What you should do: Find each line below that includes "This", then copy it.

Collected data

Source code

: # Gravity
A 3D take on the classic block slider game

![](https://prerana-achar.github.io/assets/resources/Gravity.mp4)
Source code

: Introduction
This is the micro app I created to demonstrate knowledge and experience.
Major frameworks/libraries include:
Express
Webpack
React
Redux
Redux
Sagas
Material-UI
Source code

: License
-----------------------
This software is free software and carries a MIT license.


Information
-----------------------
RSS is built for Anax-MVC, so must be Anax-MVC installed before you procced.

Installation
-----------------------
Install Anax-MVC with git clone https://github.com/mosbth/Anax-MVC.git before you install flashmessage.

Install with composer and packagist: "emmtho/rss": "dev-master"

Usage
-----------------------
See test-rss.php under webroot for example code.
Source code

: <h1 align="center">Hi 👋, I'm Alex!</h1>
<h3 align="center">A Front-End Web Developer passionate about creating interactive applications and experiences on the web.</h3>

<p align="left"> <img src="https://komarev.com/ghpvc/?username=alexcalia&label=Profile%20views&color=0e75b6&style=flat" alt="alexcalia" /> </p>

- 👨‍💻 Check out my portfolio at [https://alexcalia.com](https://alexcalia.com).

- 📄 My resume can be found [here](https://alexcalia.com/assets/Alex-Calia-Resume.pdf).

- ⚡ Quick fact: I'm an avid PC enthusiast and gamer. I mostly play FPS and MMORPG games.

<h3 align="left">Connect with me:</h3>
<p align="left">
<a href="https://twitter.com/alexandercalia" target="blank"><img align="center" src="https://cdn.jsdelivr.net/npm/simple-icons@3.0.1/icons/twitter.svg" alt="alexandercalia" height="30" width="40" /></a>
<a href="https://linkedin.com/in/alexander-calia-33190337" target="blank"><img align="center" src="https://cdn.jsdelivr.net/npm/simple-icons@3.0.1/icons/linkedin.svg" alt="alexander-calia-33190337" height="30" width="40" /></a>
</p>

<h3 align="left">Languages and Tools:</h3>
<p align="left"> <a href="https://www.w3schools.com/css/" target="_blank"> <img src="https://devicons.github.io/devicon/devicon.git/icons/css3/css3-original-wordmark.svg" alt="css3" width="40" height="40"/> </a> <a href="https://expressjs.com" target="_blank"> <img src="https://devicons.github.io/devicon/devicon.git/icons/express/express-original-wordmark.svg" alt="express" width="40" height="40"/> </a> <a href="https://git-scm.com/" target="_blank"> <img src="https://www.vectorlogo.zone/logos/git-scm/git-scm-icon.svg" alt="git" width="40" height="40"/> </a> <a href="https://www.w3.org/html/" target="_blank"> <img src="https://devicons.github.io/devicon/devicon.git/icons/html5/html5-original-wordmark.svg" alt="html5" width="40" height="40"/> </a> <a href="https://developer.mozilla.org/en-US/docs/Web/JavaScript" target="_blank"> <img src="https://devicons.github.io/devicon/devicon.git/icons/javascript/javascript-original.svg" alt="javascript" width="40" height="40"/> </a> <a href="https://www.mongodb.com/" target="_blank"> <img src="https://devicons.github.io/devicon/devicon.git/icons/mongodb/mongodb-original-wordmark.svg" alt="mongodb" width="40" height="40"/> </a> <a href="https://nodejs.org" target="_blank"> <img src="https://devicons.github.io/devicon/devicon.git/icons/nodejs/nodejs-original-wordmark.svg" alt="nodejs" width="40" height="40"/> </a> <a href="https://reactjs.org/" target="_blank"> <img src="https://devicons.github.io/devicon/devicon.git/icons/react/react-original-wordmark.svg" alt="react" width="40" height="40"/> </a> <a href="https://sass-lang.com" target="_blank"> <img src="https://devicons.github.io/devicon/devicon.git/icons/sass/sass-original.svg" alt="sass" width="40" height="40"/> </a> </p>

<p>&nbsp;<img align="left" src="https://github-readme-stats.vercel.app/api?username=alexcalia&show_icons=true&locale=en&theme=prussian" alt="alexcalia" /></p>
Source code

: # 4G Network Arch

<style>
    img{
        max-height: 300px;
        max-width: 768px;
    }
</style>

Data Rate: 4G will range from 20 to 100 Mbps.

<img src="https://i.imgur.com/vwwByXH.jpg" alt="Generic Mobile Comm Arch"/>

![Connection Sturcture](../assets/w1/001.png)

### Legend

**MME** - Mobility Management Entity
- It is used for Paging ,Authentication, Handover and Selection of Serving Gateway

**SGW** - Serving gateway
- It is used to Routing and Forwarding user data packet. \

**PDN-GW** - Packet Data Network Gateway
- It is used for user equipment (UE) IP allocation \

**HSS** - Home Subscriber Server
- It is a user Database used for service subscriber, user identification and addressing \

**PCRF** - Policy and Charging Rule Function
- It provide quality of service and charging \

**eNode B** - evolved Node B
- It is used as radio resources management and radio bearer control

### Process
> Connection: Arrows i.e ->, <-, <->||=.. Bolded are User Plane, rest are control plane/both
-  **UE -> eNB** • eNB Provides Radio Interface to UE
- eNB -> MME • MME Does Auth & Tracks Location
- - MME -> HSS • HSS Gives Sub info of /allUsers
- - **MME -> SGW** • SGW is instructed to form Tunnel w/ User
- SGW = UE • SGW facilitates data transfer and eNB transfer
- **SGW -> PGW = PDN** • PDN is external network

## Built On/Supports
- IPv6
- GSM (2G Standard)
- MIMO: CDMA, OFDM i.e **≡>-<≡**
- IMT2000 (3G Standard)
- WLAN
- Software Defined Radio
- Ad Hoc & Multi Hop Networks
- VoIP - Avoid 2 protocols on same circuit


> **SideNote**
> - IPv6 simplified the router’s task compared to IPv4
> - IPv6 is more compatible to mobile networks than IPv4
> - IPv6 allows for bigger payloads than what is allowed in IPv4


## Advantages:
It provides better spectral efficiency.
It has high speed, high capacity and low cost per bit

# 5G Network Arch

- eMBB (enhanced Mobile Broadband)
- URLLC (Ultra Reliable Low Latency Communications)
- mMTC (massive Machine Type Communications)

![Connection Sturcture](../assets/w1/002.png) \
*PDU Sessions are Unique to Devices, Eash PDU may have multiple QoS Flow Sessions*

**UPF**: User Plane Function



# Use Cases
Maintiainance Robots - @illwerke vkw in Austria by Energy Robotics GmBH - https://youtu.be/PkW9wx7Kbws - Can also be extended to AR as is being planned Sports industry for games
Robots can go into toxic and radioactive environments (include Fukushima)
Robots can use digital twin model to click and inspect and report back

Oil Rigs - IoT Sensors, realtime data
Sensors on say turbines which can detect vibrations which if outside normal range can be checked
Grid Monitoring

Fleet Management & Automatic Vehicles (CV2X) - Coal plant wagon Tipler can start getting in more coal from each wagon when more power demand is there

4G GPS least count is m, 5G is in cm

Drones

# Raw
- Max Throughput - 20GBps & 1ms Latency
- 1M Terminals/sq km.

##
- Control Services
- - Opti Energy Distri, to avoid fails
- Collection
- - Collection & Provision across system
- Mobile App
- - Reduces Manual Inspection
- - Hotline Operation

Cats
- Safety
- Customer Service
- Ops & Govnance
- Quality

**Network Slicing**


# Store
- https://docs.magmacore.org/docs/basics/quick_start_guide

Task answer:
This is the micro app I created to demonstrate knowledge and experience.
This software is free software and carries a MIT license.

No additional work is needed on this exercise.